* Aim of the exercise: Below is some data; print it all back exactly.

[Saved entries]
^^^^^^^^^^^^^^^^
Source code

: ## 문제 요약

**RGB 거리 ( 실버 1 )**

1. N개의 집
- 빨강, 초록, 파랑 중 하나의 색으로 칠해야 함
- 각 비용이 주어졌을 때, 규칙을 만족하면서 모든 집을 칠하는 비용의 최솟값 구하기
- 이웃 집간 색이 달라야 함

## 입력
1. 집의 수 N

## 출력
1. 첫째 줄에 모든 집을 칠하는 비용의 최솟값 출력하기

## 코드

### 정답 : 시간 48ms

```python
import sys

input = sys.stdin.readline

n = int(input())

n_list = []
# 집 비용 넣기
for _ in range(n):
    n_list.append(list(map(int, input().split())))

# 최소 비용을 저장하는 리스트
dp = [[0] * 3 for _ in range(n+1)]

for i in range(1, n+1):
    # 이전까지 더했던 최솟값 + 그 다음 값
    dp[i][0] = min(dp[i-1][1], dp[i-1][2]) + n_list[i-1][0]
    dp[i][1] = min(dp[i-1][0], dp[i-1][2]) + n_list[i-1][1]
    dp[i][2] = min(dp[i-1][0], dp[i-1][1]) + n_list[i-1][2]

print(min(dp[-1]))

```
^^^^^^^^^^^^^^^^
* Solution for this problem:
Source code

: ## 문제 요약

**RGB 거리 ( 실버 1 )**

1. N개의 집
- 빨강, 초록, 파랑 중 하나의 색으로 칠해야 함
- 각 비용이 주어졌을 때, 규칙을 만족하면서 모든 집을 칠하는 비용의 최솟값 구하기
- 이웃 집간 색이 달라야 함

## 입력
1. 집의 수 N

## 출력
1. 첫째 줄에 모든 집을 칠하는 비용의 최솟값 출력하기

## 코드

### 정답 : 시간 48ms

```python
import sys

input = sys.stdin.readline

n = int(input())

n_list = []
# 집 비용 넣기
for _ in range(n):
    n_list.append(list(map(int, input().split())))

# 최소 비용을 저장하는 리스트
dp = [[0] * 3 for _ in range(n+1)]

for i in range(1, n+1):
    # 이전까지 더했던 최솟값 + 그 다음 값
    dp[i][0] = min(dp[i-1][1], dp[i-1][2]) + n_list[i-1][0]
    dp[i][1] = min(dp[i-1][0], dp[i-1][2]) + n_list[i-1][1]
    dp[i][2] = min(dp[i-1][0], dp[i-1][1]) + n_list[i-1][2]

print(min(dp[-1]))

```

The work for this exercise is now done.